Without altering a word, return the records below, but exclude the pictures.

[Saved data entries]

- - - - -

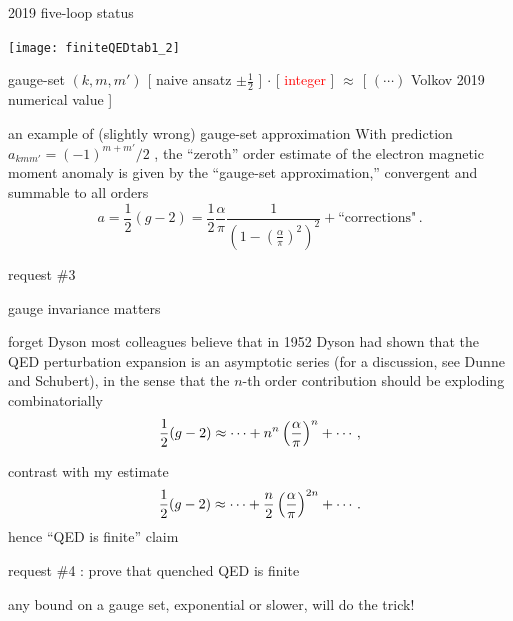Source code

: \begin{frame}{2019 five-loop status}
\begin{center}
\texttt{[image: finiteQEDtab1\_2]}
\end{center}


\begin{block} {gauge-set $(k,m,m')$}
{\scriptsize
[ naive ansatz $\pm\frac{1}{2}$ ] $\cdot$
[ \textcolor{red}{integer} ] $\approx$ %
[ $(\cdots)$ Volkov 2019 numerical value ]
            } %
\end{block}
\end{frame}


\begin{frame}{an example of (slightly wrong) gauge-set approximation}
With prediction \(
a_{kmm'} = (-1)^{m+m'}\!/2
\) %
, the ``zeroth'' order estimate of the electron
magnetic moment anomaly is given by the ``gauge-set
approximation,'' convergent and summable to all orders
\[ %
a=\frac{1}{2}(g-2) =  \frac{1}{2} \frac{\alpha}{\pi}
                     \frac{1}
           {\left( 1 - \left(\frac{\alpha}{\pi}\right)^2
			\right)^2
		      } + \mbox{``corrections"}
\,.
\] %
\end{frame}

\begin{frame}{request \#3}
\begin{center}
{\huge gauge invariance matters}
\end{center}
\end{frame}


\begin{frame}{forget Dyson}
most
colleagues believe that in 1952 Dyson had  shown that the
QED perturbation expansion is an asymptotic series (for a discussion, see
Dunne and Schubert), in the sense that the $n$-th order
contribution should be exploding combinatorially
$$
{1 \over 2} (g-2) \approx
\cdots + n^n \left(\frac{\alpha}{\pi}\right)^n + \cdots
\,,
$$

contrast with my estimate
\[
{1 \over 2} (g-2) \approx
\cdots + \frac{n}{2}\left(\frac{\alpha}{\pi}\right)^{2n} + \cdots
\,.
\]
hence ``QED is finite'' claim
\end{frame}

\begin{frame}{request \#4 : prove that quenched QED is finite}
\begin{center}
{\huge any bound on a gauge set, exponential or slower, will do the trick!}
\end{center}
\end{frame}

- - - - -

WRITTEN ANSWER —
Source code

: \begin{frame}{2019 five-loop status}
\begin{center}
\texttt{[image: finiteQEDtab1\_2]}
\end{center}


\begin{block} {gauge-set $(k,m,m')$}
{\scriptsize
[ naive ansatz $\pm\frac{1}{2}$ ] $\cdot$
[ \textcolor{red}{integer} ] $\approx$ %
[ $(\cdots)$ Volkov 2019 numerical value ]
            } %
\end{block}
\end{frame}


\begin{frame}{an example of (slightly wrong) gauge-set approximation}
With prediction \(
a_{kmm'} = (-1)^{m+m'}\!/2
\) %
, the ``zeroth'' order estimate of the electron
magnetic moment anomaly is given by the ``gauge-set
approximation,'' convergent and summable to all orders
\[ %
a=\frac{1}{2}(g-2) =  \frac{1}{2} \frac{\alpha}{\pi}
                     \frac{1}
           {\left( 1 - \left(\frac{\alpha}{\pi}\right)^2
			\right)^2
		      } + \mbox{``corrections"}
\,.
\] %
\end{frame}

\begin{frame}{request \#3}
\begin{center}
{\huge gauge invariance matters}
\end{center}
\end{frame}


\begin{frame}{forget Dyson}
most
colleagues believe that in 1952 Dyson had  shown that the
QED perturbation expansion is an asymptotic series (for a discussion, see
Dunne and Schubert), in the sense that the $n$-th order
contribution should be exploding combinatorially
$$
{1 \over 2} (g-2) \approx
\cdots + n^n \left(\frac{\alpha}{\pi}\right)^n + \cdots
\,,
$$

contrast with my estimate
\[
{1 \over 2} (g-2) \approx
\cdots + \frac{n}{2}\left(\frac{\alpha}{\pi}\right)^{2n} + \cdots
\,.
\]
hence ``QED is finite'' claim
\end{frame}

\begin{frame}{request \#4 : prove that quenched QED is finite}
\begin{center}
{\huge any bound on a gauge set, exponential or slower, will do the trick!}
\end{center}
\end{frame}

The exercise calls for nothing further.